Shifting to reduce the damage
We live in a region where a high percentage of the population are heavy smokers, who consume more than 20 cigarettes or several shisha smoking sessions daily.
This kind of behavior has a negative impact on the general and oral health, from cardiovascular diseases to cancers of the lungs, bladder, mouth and throat.
Besides causes that are obvious to the patient, such as teeth staining, discoloration, gum pigmentation (darkening of the gum), and tartar build-up, smokers are prone to developing periodontal problems earlier and in more severe or advanced ways than non-smokers, even if they are carrying out the same oral hygiene routine. This means that smokers are susceptible to more bone loss, gingival recession and pocket formation around their teeth, which could eventually lead to teeth loss.
It has also been established that smoking has a negative influence on periodontal treatments, for 90% of all refractory periodontitis patients were smokers.
There is clinical evidence that the negative effect of smoking on the periodontal tissue might be reverted after smoking cessation.
Nicotine is the most common substance used in tobacco. While it is known and proven to be addictive, increase the heart rate and blood pressure, and decrease the appetite, it is not the most toxic substance that one should worry about. Cigarettes contain around 6,000 chemicals, of which at least 100 are toxic and carcinogenic. Cadmium, for instance, is used in batteries, stearic acid in candle wax, methanol is rocket fuel, in addition to arsenic, mercury, butane, tar, and many more.
The main issue is not tobacco itself, it is the release of these chemical substances during the process of tobacco burning, which occurs at around 800 to 900 degrees Celsius. The heat itself causes damage to the oral cavity tissues that might lead to different forms of cancers.

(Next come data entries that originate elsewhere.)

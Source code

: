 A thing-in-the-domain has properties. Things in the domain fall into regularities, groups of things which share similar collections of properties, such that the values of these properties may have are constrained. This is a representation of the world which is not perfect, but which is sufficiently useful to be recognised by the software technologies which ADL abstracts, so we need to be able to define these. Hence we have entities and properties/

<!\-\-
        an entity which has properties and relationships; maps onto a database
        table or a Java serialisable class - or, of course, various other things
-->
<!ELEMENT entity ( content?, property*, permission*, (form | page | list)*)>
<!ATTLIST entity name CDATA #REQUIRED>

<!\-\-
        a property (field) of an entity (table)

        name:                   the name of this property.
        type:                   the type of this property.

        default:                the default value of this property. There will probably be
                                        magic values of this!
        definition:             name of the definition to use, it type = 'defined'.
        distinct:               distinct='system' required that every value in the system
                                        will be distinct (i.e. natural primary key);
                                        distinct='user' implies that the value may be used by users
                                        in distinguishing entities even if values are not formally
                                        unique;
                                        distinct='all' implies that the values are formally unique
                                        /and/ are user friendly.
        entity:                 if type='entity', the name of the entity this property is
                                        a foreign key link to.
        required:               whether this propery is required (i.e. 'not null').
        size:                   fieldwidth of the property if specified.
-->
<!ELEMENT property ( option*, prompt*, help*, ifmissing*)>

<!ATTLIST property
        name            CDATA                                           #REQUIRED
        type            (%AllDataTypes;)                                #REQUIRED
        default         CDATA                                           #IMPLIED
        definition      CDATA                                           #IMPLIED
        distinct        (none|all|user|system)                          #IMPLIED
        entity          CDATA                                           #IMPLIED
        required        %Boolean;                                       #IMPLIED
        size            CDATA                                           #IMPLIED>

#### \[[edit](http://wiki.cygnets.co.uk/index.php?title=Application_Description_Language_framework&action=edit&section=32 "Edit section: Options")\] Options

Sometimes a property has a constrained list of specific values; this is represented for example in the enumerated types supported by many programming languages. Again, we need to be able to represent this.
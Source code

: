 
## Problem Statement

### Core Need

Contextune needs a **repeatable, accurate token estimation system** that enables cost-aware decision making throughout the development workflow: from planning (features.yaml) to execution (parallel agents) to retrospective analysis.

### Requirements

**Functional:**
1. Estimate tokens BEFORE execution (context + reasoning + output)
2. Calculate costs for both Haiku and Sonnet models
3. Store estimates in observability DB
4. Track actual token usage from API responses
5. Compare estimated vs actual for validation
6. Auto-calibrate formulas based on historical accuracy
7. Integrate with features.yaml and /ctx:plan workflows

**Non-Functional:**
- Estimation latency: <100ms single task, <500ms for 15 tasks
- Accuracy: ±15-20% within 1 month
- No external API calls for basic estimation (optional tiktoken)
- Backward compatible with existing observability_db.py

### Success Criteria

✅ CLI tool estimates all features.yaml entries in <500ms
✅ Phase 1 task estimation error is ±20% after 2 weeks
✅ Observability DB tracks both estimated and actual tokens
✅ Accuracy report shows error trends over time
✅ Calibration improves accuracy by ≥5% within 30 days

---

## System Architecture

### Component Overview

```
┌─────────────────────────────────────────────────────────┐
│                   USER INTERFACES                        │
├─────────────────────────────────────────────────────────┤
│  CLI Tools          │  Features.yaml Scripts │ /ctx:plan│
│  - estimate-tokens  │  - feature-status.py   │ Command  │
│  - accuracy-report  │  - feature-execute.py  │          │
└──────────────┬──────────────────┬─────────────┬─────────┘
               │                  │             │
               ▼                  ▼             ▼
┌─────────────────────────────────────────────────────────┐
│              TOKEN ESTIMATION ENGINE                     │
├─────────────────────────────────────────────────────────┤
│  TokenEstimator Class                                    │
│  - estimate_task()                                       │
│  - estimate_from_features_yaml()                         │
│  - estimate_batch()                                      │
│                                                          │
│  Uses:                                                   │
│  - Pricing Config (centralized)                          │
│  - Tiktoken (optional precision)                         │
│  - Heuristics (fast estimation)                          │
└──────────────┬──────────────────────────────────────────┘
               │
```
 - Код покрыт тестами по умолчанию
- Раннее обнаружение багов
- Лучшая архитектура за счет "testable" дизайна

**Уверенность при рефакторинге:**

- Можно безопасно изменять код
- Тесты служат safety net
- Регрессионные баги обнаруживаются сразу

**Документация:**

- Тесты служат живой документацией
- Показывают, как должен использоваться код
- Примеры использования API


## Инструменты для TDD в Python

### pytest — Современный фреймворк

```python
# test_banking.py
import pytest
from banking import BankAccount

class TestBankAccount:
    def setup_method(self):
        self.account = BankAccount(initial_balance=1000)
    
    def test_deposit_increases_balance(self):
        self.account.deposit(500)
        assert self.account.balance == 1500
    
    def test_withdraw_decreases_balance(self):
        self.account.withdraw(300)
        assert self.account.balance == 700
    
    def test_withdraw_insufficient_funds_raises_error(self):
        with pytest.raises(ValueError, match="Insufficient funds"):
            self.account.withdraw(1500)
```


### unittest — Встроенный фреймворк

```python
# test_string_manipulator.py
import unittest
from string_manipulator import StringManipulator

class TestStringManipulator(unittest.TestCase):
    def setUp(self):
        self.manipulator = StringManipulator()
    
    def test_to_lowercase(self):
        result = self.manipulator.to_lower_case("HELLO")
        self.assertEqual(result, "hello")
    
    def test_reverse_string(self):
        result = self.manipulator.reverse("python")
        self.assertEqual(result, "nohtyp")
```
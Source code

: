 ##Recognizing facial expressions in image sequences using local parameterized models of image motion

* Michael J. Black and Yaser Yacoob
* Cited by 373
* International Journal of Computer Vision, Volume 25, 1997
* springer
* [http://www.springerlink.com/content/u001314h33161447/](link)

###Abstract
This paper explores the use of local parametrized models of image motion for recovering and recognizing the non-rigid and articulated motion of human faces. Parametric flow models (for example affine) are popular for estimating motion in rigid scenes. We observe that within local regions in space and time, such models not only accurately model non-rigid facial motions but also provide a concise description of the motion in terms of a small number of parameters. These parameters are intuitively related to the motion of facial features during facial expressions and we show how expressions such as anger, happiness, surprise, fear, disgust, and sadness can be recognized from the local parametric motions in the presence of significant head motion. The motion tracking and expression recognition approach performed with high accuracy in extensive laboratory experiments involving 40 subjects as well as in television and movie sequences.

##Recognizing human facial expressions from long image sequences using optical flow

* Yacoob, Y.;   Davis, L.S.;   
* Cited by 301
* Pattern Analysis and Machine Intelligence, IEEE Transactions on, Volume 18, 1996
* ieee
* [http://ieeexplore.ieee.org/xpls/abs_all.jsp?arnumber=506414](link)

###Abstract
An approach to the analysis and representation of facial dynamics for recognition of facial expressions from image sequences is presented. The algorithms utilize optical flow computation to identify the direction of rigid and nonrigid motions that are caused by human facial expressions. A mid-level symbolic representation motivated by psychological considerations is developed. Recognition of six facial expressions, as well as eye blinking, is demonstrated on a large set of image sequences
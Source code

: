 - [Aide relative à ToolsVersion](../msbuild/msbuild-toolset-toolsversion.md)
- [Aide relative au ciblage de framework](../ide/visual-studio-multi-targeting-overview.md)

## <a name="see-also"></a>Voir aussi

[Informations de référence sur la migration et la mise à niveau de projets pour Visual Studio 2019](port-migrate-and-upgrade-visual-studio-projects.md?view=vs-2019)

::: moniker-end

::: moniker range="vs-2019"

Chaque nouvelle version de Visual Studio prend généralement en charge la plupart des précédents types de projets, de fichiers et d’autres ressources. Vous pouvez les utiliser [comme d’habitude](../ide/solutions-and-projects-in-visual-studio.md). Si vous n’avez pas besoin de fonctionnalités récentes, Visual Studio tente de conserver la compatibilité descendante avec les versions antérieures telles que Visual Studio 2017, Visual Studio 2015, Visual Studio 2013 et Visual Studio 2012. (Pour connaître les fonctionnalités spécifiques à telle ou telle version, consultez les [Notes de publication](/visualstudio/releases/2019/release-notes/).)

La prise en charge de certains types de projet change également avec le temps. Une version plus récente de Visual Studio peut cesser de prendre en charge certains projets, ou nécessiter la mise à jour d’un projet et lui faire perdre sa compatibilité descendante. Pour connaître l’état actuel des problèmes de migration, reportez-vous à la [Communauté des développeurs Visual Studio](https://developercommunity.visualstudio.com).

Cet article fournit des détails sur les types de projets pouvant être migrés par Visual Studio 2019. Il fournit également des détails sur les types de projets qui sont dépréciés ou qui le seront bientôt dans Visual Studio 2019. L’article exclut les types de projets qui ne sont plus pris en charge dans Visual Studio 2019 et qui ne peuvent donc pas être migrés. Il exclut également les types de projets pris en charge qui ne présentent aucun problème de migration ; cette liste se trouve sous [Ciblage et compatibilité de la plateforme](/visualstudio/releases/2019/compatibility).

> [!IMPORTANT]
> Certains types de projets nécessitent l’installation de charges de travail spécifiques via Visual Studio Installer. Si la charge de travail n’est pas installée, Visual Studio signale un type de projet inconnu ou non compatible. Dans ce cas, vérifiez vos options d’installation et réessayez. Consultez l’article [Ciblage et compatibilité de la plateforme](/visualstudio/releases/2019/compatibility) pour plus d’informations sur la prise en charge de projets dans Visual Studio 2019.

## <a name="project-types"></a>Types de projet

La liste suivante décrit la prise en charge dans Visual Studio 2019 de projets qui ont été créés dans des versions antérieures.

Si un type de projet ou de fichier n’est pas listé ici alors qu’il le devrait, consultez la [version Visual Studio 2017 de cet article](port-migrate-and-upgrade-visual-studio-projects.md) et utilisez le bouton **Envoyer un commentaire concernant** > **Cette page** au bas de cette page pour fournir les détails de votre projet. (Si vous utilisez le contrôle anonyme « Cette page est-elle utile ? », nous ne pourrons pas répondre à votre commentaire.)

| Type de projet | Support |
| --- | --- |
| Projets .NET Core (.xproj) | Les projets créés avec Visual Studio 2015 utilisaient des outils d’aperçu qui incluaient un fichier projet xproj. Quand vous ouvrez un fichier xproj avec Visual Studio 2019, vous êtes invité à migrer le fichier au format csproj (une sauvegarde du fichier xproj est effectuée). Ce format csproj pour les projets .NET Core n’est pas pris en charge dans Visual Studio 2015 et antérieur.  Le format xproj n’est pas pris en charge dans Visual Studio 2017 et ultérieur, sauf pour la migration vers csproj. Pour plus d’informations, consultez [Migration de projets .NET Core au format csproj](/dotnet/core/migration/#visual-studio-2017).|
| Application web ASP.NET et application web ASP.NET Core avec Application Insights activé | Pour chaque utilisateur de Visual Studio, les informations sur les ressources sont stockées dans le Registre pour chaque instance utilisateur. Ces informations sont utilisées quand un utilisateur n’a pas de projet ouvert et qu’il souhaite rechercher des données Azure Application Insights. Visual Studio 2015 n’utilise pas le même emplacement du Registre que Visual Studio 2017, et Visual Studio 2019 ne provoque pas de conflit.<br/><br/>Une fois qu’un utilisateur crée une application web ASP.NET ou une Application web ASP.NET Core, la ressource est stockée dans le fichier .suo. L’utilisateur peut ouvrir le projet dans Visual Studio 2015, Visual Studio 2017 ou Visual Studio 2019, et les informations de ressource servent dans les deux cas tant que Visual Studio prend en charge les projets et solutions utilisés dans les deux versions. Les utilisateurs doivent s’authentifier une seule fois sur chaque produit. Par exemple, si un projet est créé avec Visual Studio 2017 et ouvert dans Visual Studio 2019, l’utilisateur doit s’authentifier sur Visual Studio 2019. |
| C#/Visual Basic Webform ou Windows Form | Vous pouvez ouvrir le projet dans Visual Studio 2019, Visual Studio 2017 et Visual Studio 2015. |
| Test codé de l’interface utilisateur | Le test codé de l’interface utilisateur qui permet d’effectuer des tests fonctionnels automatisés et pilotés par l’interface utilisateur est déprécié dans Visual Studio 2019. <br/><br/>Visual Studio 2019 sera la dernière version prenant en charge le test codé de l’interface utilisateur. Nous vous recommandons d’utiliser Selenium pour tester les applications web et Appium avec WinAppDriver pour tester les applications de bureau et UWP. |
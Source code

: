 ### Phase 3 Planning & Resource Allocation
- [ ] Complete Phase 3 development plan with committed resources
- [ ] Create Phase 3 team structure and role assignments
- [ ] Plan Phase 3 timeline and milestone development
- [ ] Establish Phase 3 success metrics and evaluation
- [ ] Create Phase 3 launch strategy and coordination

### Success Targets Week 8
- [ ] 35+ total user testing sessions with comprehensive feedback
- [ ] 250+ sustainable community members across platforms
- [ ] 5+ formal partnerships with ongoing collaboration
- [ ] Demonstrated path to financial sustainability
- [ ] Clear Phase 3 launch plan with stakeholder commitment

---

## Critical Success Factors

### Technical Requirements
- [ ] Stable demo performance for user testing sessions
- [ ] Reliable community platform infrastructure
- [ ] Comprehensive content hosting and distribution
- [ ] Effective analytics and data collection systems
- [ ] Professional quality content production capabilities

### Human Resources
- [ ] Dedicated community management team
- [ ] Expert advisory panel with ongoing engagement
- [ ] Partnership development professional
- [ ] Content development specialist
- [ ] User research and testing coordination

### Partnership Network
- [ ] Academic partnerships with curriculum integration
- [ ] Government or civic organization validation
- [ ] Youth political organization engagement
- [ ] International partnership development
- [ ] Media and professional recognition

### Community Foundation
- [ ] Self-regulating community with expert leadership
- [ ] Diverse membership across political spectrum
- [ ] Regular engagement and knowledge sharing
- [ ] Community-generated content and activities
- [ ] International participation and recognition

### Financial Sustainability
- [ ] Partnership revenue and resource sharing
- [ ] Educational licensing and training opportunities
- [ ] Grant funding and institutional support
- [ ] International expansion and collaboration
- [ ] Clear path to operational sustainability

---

Some consider that smoking shisha is less harmful because the smoke gets filtered by passing through the water. Studies have shown that only 3% of the heavy metals and toxins stay in the water, while the rest is inhaled by the smoker. A single shisha smoking session provides the consumer with 125 times more smoke than a pack of cigarettes, and 7 times more carbon monoxide, which mainly comes from the incomplete burning process of the charcoal and the heating of the aluminum foil covering the tobacco. Quantifying shisha smoking is very difficult because of sharing habits, the time spent smoking the shisha and the quantity of tobacco that is being consumed during each session-
The highest complication rates and failures after oral surgery occur among smokers. For example, when comparing dental implant failure rates between a non-smoker and a smoker who consumes 20 cigarettes per day, the percentage rises from nearly 3% to 21%.
The real mechanism of how smoking and nicotine affect wound healing is not very well defined, nevertheless, it has been proven that smoking causes peripheral vasoconstriction, leading to the decrease of the blood flow in the small vessels of the mouth. Immunity among smokers is altered, nicotine delays the formation of blood clots, while the sucking motion and the exhaling of the smoke can dislodge them.
The best way to reduce or revert these side effects is to quit smoking. Twelve hours spent without smoking reduces a person’s carbon monoxide blood levels to normal. Two weeks after smoking cessation, blood circulation and the functioning of the lungs improve. Coughing and shortness of breath become less noticeable after 9 weeks. Five years after smoke cessation, the risk of developing mouth, throat and bladder cancers is reduced to half of the risk faced by a smoker, while 15 years after quitting, the risk of heart disease becomes the same as the non-smoker’s.
For some, quitting is very hard or even impossible, so shifting to an alternative such as e-cigarettes (with nicotine-based solutions) or heated tobacco is always a good and less harmful option.
As previously mentioned, burning the tobacco in regular cigarettes raises its temperature up to 800 to 900 degrees Celsius and releases around 100 toxic and carcinogenic substances. On the other hand, recent studies have shown that heating tobacco instead of burning it reduces the exposure to these chemicals by an average of 95% compared to burning it.
In conclusion, smoking cessation is the best solution. However, if it is hard or impossible to achieve, then shifting to a smoke free alternative is always a better option. It can reduce and sometimes revert the damage caused by regular cigarettes on your general and oral health.